Segment Start: Data provided

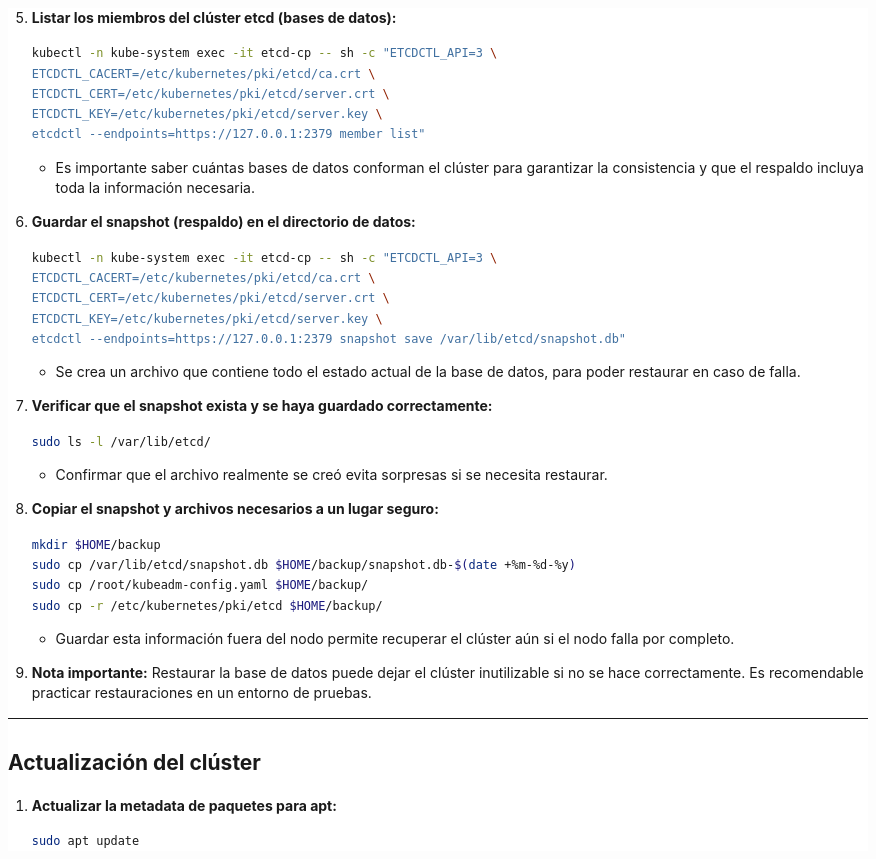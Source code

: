 5. **Listar los miembros del clúster etcd (bases de datos):**

   ```bash
   kubectl -n kube-system exec -it etcd-cp -- sh -c "ETCDCTL_API=3 \
   ETCDCTL_CACERT=/etc/kubernetes/pki/etcd/ca.crt \
   ETCDCTL_CERT=/etc/kubernetes/pki/etcd/server.crt \
   ETCDCTL_KEY=/etc/kubernetes/pki/etcd/server.key \
   etcdctl --endpoints=https://127.0.0.1:2379 member list"
   ```

   * Es importante saber cuántas bases de datos conforman el clúster para garantizar la consistencia y que el respaldo incluya toda la información necesaria.

6. **Guardar el snapshot (respaldo) en el directorio de datos:**

   ```bash
   kubectl -n kube-system exec -it etcd-cp -- sh -c "ETCDCTL_API=3 \
   ETCDCTL_CACERT=/etc/kubernetes/pki/etcd/ca.crt \
   ETCDCTL_CERT=/etc/kubernetes/pki/etcd/server.crt \
   ETCDCTL_KEY=/etc/kubernetes/pki/etcd/server.key \
   etcdctl --endpoints=https://127.0.0.1:2379 snapshot save /var/lib/etcd/snapshot.db"
   ```

   * Se crea un archivo que contiene todo el estado actual de la base de datos, para poder restaurar en caso de falla.

7. **Verificar que el snapshot exista y se haya guardado correctamente:**

   ```bash
   sudo ls -l /var/lib/etcd/
   ```

   * Confirmar que el archivo realmente se creó evita sorpresas si se necesita restaurar.

8. **Copiar el snapshot y archivos necesarios a un lugar seguro:**

   ```bash
   mkdir $HOME/backup
   sudo cp /var/lib/etcd/snapshot.db $HOME/backup/snapshot.db-$(date +%m-%d-%y)
   sudo cp /root/kubeadm-config.yaml $HOME/backup/
   sudo cp -r /etc/kubernetes/pki/etcd $HOME/backup/
   ```

   * Guardar esta información fuera del nodo permite recuperar el clúster aún si el nodo falla por completo.

9. **Nota importante:**
   Restaurar la base de datos puede dejar el clúster inutilizable si no se hace correctamente. Es recomendable practicar restauraciones en un entorno de pruebas.

---

## Actualización del clúster

1. **Actualizar la metadata de paquetes para apt:**

   ```bash
   sudo apt update
   ```

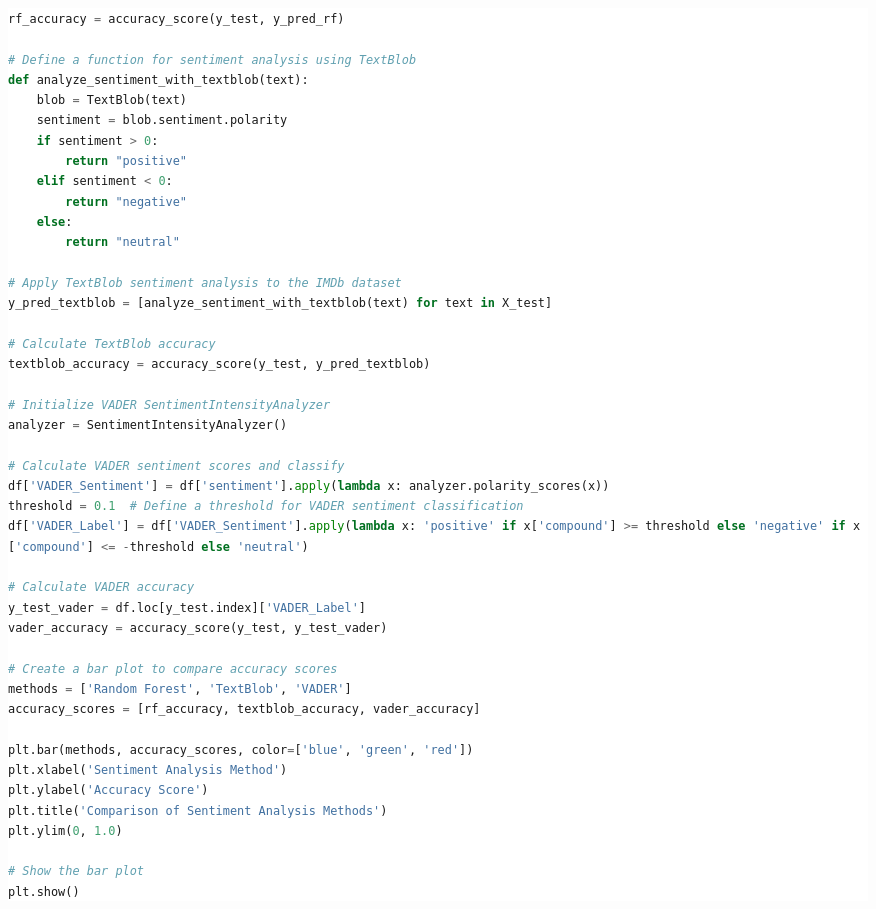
 ```python
rf_accuracy = accuracy_score(y_test, y_pred_rf)

# Define a function for sentiment analysis using TextBlob
def analyze_sentiment_with_textblob(text):
    blob = TextBlob(text)
    sentiment = blob.sentiment.polarity
    if sentiment > 0:
        return "positive"
    elif sentiment < 0:
        return "negative"
    else:
        return "neutral"

# Apply TextBlob sentiment analysis to the IMDb dataset
y_pred_textblob = [analyze_sentiment_with_textblob(text) for text in X_test]

# Calculate TextBlob accuracy
textblob_accuracy = accuracy_score(y_test, y_pred_textblob)

# Initialize VADER SentimentIntensityAnalyzer
analyzer = SentimentIntensityAnalyzer()

# Calculate VADER sentiment scores and classify
df['VADER_Sentiment'] = df['sentiment'].apply(lambda x: analyzer.polarity_scores(x))
threshold = 0.1  # Define a threshold for VADER sentiment classification
df['VADER_Label'] = df['VADER_Sentiment'].apply(lambda x: 'positive' if x['compound'] >= threshold else 'negative' if x['compound'] <= -threshold else 'neutral')

# Calculate VADER accuracy
y_test_vader = df.loc[y_test.index]['VADER_Label']
vader_accuracy = accuracy_score(y_test, y_test_vader)

# Create a bar plot to compare accuracy scores
methods = ['Random Forest', 'TextBlob', 'VADER']
accuracy_scores = [rf_accuracy, textblob_accuracy, vader_accuracy]

plt.bar(methods, accuracy_scores, color=['blue', 'green', 'red'])
plt.xlabel('Sentiment Analysis Method')
plt.ylabel('Accuracy Score')
plt.title('Comparison of Sentiment Analysis Methods')
plt.ylim(0, 1.0)

# Show the bar plot
plt.show()

```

Segment End: Data provided

▸ **Problem requirements**
Filter the entries down to the lines holding the string "importante". Copy each of those lines.

▸ **Answer section**
   * Es importante saber cuántas bases de datos conforman el clúster para garantizar la consistencia y que el respaldo incluya toda la información necesaria.
9. **Nota importante:**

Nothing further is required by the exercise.